Alpha of Centauri is a special Star – not only because it is closest to our solar system, but it is also one of the places in the Milky Way where life may exist. If people are looking for intelligent life outside our Solar System, Alpha of Centauri is an excellent candidate.
The Alpha of Centauri is located at a distance of 4.35 light-years from us. In fact, it is a triple star system. The two bright components, Alpha Centauri A and B, form a pair. They travel about each other for 80 years at a distance of 23 AU (1 AU = distance from the Sun to Earth). The third member of the system, Alpha Centauri C, is 13,000 AU away from A and B, or 400 times the distance from the Sun to Neptune. This is too long, so it is unclear whether C is actually connected to A and B or it has been torn off the system millions of years ago.

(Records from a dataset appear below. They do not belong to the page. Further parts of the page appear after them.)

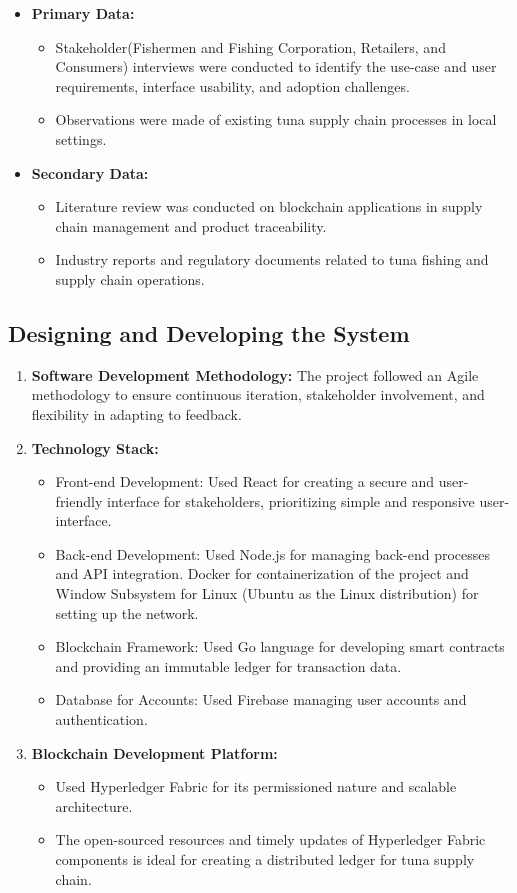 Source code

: \begin{itemize}
	\item \textbf{Primary Data:} 
	\begin{itemize}
		\item Stakeholder(Fishermen and Fishing Corporation, Retailers, and Consumers) interviews were conducted to identify the use-case and user requirements, interface usability, and adoption challenges.
		\item Observations were made of existing tuna supply chain processes in local settings.
	\end{itemize}
	\item \textbf{Secondary Data:} 
	\begin{itemize}
		\item Literature review was conducted on blockchain applications in supply chain management and product traceability.
		\item Industry reports and regulatory documents related to tuna fishing and supply chain operations.
	\end{itemize}
\end{itemize}

\subsection{Designing and Developing the System}

\begin{enumerate}
	\item \textbf{Software Development Methodology:} The project followed an Agile methodology to ensure continuous iteration, stakeholder involvement, and flexibility in adapting to feedback.
	\item \textbf{Technology Stack:} 
		\begin{itemize}
			\item Front-end Development: Used React for creating a secure and user-friendly interface for stakeholders, prioritizing simple and responsive user-interface.
			\item Back-end Development: Used Node.js for managing back-end processes and API integration. Docker for containerization of the project and Window Subsystem for Linux (Ubuntu as the Linux distribution) for setting up the network.
			\item Blockchain Framework: Used Go language for developing smart contracts and providing an immutable ledger for transaction data.
			\item Database for Accounts: Used Firebase managing user accounts and authentication.
		\end{itemize}
	\item \textbf{Blockchain Development Platform:} 
		\begin{itemize}
			\item Used Hyperledger Fabric for its permissioned nature and scalable architecture.
			\item The open-sourced resources and timely updates of Hyperledger Fabric components is ideal for creating a distributed ledger for tuna supply chain.
		\end{itemize}
\end{enumerate}

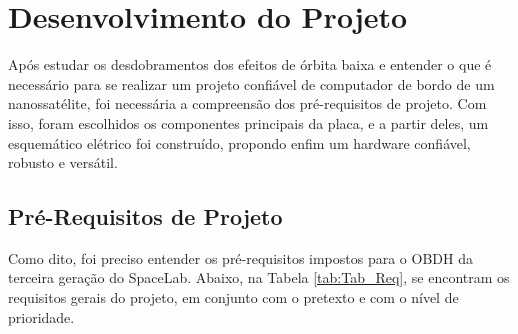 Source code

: \chapter{Desenvolvimento do Projeto}

Após estudar os desdobramentos dos efeitos de órbita baixa e entender o que é necessário para se realizar um projeto confiável de computador de bordo de um nanossatélite, foi necessária a compreensão dos pré-requisitos de projeto. Com isso, foram escolhidos os componentes principais da placa, e a partir deles, um esquemático elétrico foi construído, propondo enfim um hardware confiável, robusto e versátil.  

\section{Pré-Requisitos de Projeto}

Como dito, foi preciso entender os pré-requisitos impostos para o OBDH da terceira geração do SpaceLab. Abaixo, na Tabela \ref{tab:Tab_Req}, se encontram os requisitos gerais do projeto, em conjunto com o pretexto e com o nível de prioridade.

Currently Alpha Centauri C is closest to us – only 4.22 light years and is the closest individual star to the Sun. Because of this closeness, Alpha Centauri C is also called Proxima.

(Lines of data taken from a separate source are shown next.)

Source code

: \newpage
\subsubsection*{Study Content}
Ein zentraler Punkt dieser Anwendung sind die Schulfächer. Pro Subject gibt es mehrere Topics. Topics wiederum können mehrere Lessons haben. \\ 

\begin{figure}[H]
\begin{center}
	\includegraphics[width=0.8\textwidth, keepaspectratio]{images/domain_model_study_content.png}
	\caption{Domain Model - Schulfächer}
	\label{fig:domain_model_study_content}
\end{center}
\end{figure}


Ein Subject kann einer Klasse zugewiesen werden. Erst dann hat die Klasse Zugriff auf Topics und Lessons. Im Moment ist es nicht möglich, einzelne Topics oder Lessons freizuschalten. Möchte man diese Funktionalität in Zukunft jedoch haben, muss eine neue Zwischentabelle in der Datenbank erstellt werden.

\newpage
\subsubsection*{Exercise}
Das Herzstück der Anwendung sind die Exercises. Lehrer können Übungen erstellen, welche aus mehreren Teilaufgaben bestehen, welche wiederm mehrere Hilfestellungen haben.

Alpha Centauri A is a yellow star with a spectral class G2, just like our Sun. Its temperature and color are the same as the Sun. Alpha Centauri B is an orange star with a spectral class K1. While Alpha Centauri A and B are similar to the Sun, Proxima is a timid, red dwarf with a spectral class M5 – very pale, cold and small to the Sun. Proxima is very dim, so it was not discovered until 1915 and despite its proximity can not be seen with a naked eye.